WHAT IS NEEDED: Return the data verbatim, without pictures.

Segment Start: EXTRACTED RECORDS

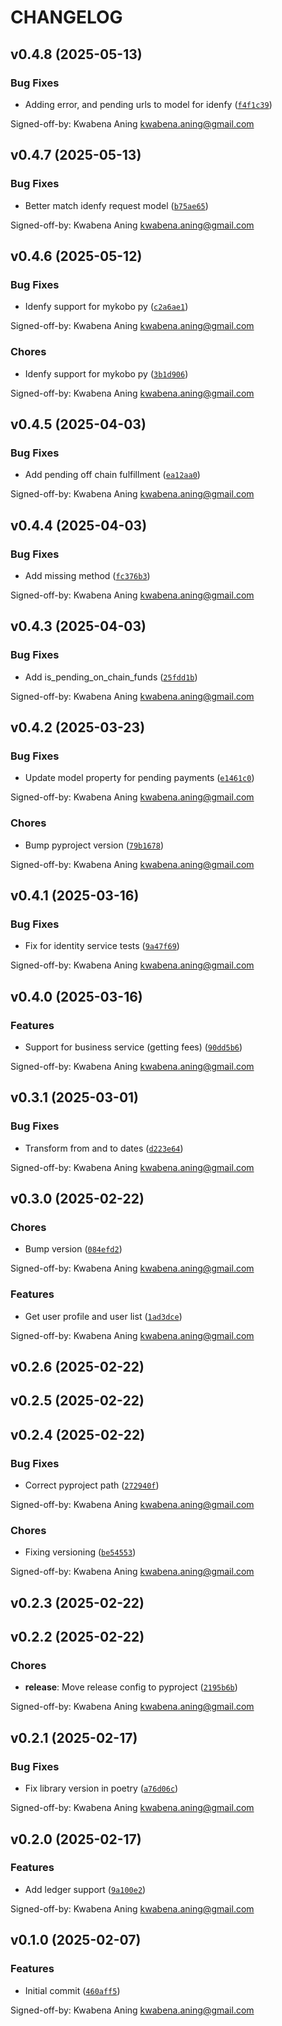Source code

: # CHANGELOG


## v0.4.8 (2025-05-13)

### Bug Fixes

- Adding error, and pending urls to model for idenfy
  ([`f4f1c39`](https://github.com/mykobo/mykobo-py/commit/f4f1c39a2485abfbf0b70fab2753bb8b9cf9ecb8))

Signed-off-by: Kwabena Aning <kwabena.aning@gmail.com>


## v0.4.7 (2025-05-13)

### Bug Fixes

- Better match idenfy request model
  ([`b75ae65`](https://github.com/mykobo/mykobo-py/commit/b75ae65e88708798f72190892e7fa84625b3af1d))

Signed-off-by: Kwabena Aning <kwabena.aning@gmail.com>


## v0.4.6 (2025-05-12)

### Bug Fixes

- Idenfy support for mykobo py
  ([`c2a6ae1`](https://github.com/mykobo/mykobo-py/commit/c2a6ae1672b69a9ffbf348cf09730e7a71281c2c))

Signed-off-by: Kwabena Aning <kwabena.aning@gmail.com>

### Chores

- Idenfy support for mykobo py
  ([`3b1d906`](https://github.com/mykobo/mykobo-py/commit/3b1d906294c3c20e7010ec55a3101a3e2966f6db))

Signed-off-by: Kwabena Aning <kwabena.aning@gmail.com>


## v0.4.5 (2025-04-03)

### Bug Fixes

- Add pending off chain fulfillment
  ([`ea12aa0`](https://github.com/mykobo/mykobo-py/commit/ea12aa099765c67d9b772172b5389a3bbe01e3a9))

Signed-off-by: Kwabena Aning <kwabena.aning@gmail.com>


## v0.4.4 (2025-04-03)

### Bug Fixes

- Add missing method
  ([`fc376b3`](https://github.com/mykobo/mykobo-py/commit/fc376b3591e8a7c676cbd13f532a680487b7fa4c))

Signed-off-by: Kwabena Aning <kwabena.aning@gmail.com>


## v0.4.3 (2025-04-03)

### Bug Fixes

- Add is_pending_on_chain_funds
  ([`25fdd1b`](https://github.com/mykobo/mykobo-py/commit/25fdd1b0ecc0e176e67414368cfcea7a1aa34626))

Signed-off-by: Kwabena Aning <kwabena.aning@gmail.com>


## v0.4.2 (2025-03-23)

### Bug Fixes

- Update model property for pending payments
  ([`e1461c0`](https://github.com/mykobo/mykobo-py/commit/e1461c02e678eb5dae1cd4cba1bbbe603ced9dab))

Signed-off-by: Kwabena Aning <kwabena.aning@gmail.com>

### Chores

- Bump pyproject version
  ([`79b1678`](https://github.com/mykobo/mykobo-py/commit/79b1678120b8febf5c11ae64ed85f3c0d40fc5e1))

Signed-off-by: Kwabena Aning <kwabena.aning@gmail.com>


## v0.4.1 (2025-03-16)

### Bug Fixes

- Fix for identity service tests
  ([`9a47f69`](https://github.com/mykobo/mykobo-py/commit/9a47f692ea51473978937998f76f871cedbbe9fa))

Signed-off-by: Kwabena Aning <kwabena.aning@gmail.com>


## v0.4.0 (2025-03-16)

### Features

- Support for business service (getting fees)
  ([`90dd5b6`](https://github.com/mykobo/mykobo-py/commit/90dd5b66d2506fe966691e36ede9b3740833f52b))

Signed-off-by: Kwabena Aning <kwabena.aning@gmail.com>


## v0.3.1 (2025-03-01)

### Bug Fixes

- Transform from and to dates
  ([`d223e64`](https://github.com/mykobo/mykobo-py/commit/d223e642d23702fb11d35be2772bf3730019a475))

Signed-off-by: Kwabena Aning <kwabena.aning@gmail.com>


## v0.3.0 (2025-02-22)

### Chores

- Bump version
  ([`084efd2`](https://github.com/mykobo/mykobo-py/commit/084efd276b52eca65dfaceba5dfbf50483c2c96b))

Signed-off-by: Kwabena Aning <kwabena.aning@gmail.com>

### Features

- Get user profile and user list
  ([`1ad3dce`](https://github.com/mykobo/mykobo-py/commit/1ad3dce46525d7b97d88795446eda0553f1a438c))

Signed-off-by: Kwabena Aning <kwabena.aning@gmail.com>


## v0.2.6 (2025-02-22)


## v0.2.5 (2025-02-22)


## v0.2.4 (2025-02-22)

### Bug Fixes

- Correct pyproject path
  ([`272940f`](https://github.com/mykobo/mykobo-py/commit/272940fa6b2b203eeaeb27b1aa1422ba8f032283))

Signed-off-by: Kwabena Aning <kwabena.aning@gmail.com>

### Chores

- Fixing versioning
  ([`be54553`](https://github.com/mykobo/mykobo-py/commit/be54553255922f5718794ef52f2d518510b0fd14))

Signed-off-by: Kwabena Aning <kwabena.aning@gmail.com>


## v0.2.3 (2025-02-22)


## v0.2.2 (2025-02-22)

### Chores

- **release**: Move release config to pyproject
  ([`2195b6b`](https://github.com/mykobo/mykobo-py/commit/2195b6b8fbae79926706983f1763d49a91bf46cb))

Signed-off-by: Kwabena Aning <kwabena.aning@gmail.com>


## v0.2.1 (2025-02-17)

### Bug Fixes

- Fix library version in poetry
  ([`a76d06c`](https://github.com/mykobo/mykobo-py/commit/a76d06c42c5cdd7537f026991b440e854f120d01))

Signed-off-by: Kwabena Aning <kwabena.aning@gmail.com>


## v0.2.0 (2025-02-17)

### Features

- Add ledger support
  ([`9a100e2`](https://github.com/mykobo/mykobo-py/commit/9a100e2ccb9e0624d3e98c1ad27a04fdb70c26f4))

Signed-off-by: Kwabena Aning <kwabena.aning@gmail.com>


## v0.1.0 (2025-02-07)

### Features

- Initial commit
  ([`460aff5`](https://github.com/mykobo/mykobo-py/commit/460aff58aca84c4e634dffc15cf08fdc4b0b5086))

Signed-off-by: Kwabena Aning <kwabena.aning@gmail.com>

Segment End: EXTRACTED RECORDS

ANSWER SECTION:
Source code

: # CHANGELOG


## v0.4.8 (2025-05-13)

### Bug Fixes

- Adding error, and pending urls to model for idenfy
  ([`f4f1c39`](https://github.com/mykobo/mykobo-py/commit/f4f1c39a2485abfbf0b70fab2753bb8b9cf9ecb8))

Signed-off-by: Kwabena Aning <kwabena.aning@gmail.com>


## v0.4.7 (2025-05-13)

### Bug Fixes

- Better match idenfy request model
  ([`b75ae65`](https://github.com/mykobo/mykobo-py/commit/b75ae65e88708798f72190892e7fa84625b3af1d))

Signed-off-by: Kwabena Aning <kwabena.aning@gmail.com>


## v0.4.6 (2025-05-12)

### Bug Fixes

- Idenfy support for mykobo py
  ([`c2a6ae1`](https://github.com/mykobo/mykobo-py/commit/c2a6ae1672b69a9ffbf348cf09730e7a71281c2c))

Signed-off-by: Kwabena Aning <kwabena.aning@gmail.com>

### Chores

- Idenfy support for mykobo py
  ([`3b1d906`](https://github.com/mykobo/mykobo-py/commit/3b1d906294c3c20e7010ec55a3101a3e2966f6db))

Signed-off-by: Kwabena Aning <kwabena.aning@gmail.com>


## v0.4.5 (2025-04-03)

### Bug Fixes

- Add pending off chain fulfillment
  ([`ea12aa0`](https://github.com/mykobo/mykobo-py/commit/ea12aa099765c67d9b772172b5389a3bbe01e3a9))

Signed-off-by: Kwabena Aning <kwabena.aning@gmail.com>


## v0.4.4 (2025-04-03)

### Bug Fixes

- Add missing method
  ([`fc376b3`](https://github.com/mykobo/mykobo-py/commit/fc376b3591e8a7c676cbd13f532a680487b7fa4c))

Signed-off-by: Kwabena Aning <kwabena.aning@gmail.com>


## v0.4.3 (2025-04-03)

### Bug Fixes

- Add is_pending_on_chain_funds
  ([`25fdd1b`](https://github.com/mykobo/mykobo-py/commit/25fdd1b0ecc0e176e67414368cfcea7a1aa34626))

Signed-off-by: Kwabena Aning <kwabena.aning@gmail.com>


## v0.4.2 (2025-03-23)

### Bug Fixes

- Update model property for pending payments
  ([`e1461c0`](https://github.com/mykobo/mykobo-py/commit/e1461c02e678eb5dae1cd4cba1bbbe603ced9dab))

Signed-off-by: Kwabena Aning <kwabena.aning@gmail.com>

### Chores

- Bump pyproject version
  ([`79b1678`](https://github.com/mykobo/mykobo-py/commit/79b1678120b8febf5c11ae64ed85f3c0d40fc5e1))

Signed-off-by: Kwabena Aning <kwabena.aning@gmail.com>


## v0.4.1 (2025-03-16)

### Bug Fixes

- Fix for identity service tests
  ([`9a47f69`](https://github.com/mykobo/mykobo-py/commit/9a47f692ea51473978937998f76f871cedbbe9fa))

Signed-off-by: Kwabena Aning <kwabena.aning@gmail.com>


## v0.4.0 (2025-03-16)

### Features

- Support for business service (getting fees)
  ([`90dd5b6`](https://github.com/mykobo/mykobo-py/commit/90dd5b66d2506fe966691e36ede9b3740833f52b))

Signed-off-by: Kwabena Aning <kwabena.aning@gmail.com>


## v0.3.1 (2025-03-01)

### Bug Fixes

- Transform from and to dates
  ([`d223e64`](https://github.com/mykobo/mykobo-py/commit/d223e642d23702fb11d35be2772bf3730019a475))

Signed-off-by: Kwabena Aning <kwabena.aning@gmail.com>


## v0.3.0 (2025-02-22)

### Chores

- Bump version
  ([`084efd2`](https://github.com/mykobo/mykobo-py/commit/084efd276b52eca65dfaceba5dfbf50483c2c96b))

Signed-off-by: Kwabena Aning <kwabena.aning@gmail.com>

### Features

- Get user profile and user list
  ([`1ad3dce`](https://github.com/mykobo/mykobo-py/commit/1ad3dce46525d7b97d88795446eda0553f1a438c))

Signed-off-by: Kwabena Aning <kwabena.aning@gmail.com>


## v0.2.6 (2025-02-22)


## v0.2.5 (2025-02-22)


## v0.2.4 (2025-02-22)

### Bug Fixes

- Correct pyproject path
  ([`272940f`](https://github.com/mykobo/mykobo-py/commit/272940fa6b2b203eeaeb27b1aa1422ba8f032283))

Signed-off-by: Kwabena Aning <kwabena.aning@gmail.com>

### Chores

- Fixing versioning
  ([`be54553`](https://github.com/mykobo/mykobo-py/commit/be54553255922f5718794ef52f2d518510b0fd14))

Signed-off-by: Kwabena Aning <kwabena.aning@gmail.com>


## v0.2.3 (2025-02-22)


## v0.2.2 (2025-02-22)

### Chores

- **release**: Move release config to pyproject
  ([`2195b6b`](https://github.com/mykobo/mykobo-py/commit/2195b6b8fbae79926706983f1763d49a91bf46cb))

Signed-off-by: Kwabena Aning <kwabena.aning@gmail.com>


## v0.2.1 (2025-02-17)

### Bug Fixes

- Fix library version in poetry
  ([`a76d06c`](https://github.com/mykobo/mykobo-py/commit/a76d06c42c5cdd7537f026991b440e854f120d01))

Signed-off-by: Kwabena Aning <kwabena.aning@gmail.com>


## v0.2.0 (2025-02-17)

### Features

- Add ledger support
  ([`9a100e2`](https://github.com/mykobo/mykobo-py/commit/9a100e2ccb9e0624d3e98c1ad27a04fdb70c26f4))

Signed-off-by: Kwabena Aning <kwabena.aning@gmail.com>


## v0.1.0 (2025-02-07)

### Features

- Initial commit
  ([`460aff5`](https://github.com/mykobo/mykobo-py/commit/460aff58aca84c4e634dffc15cf08fdc4b0b5086))

Signed-off-by: Kwabena Aning <kwabena.aning@gmail.com>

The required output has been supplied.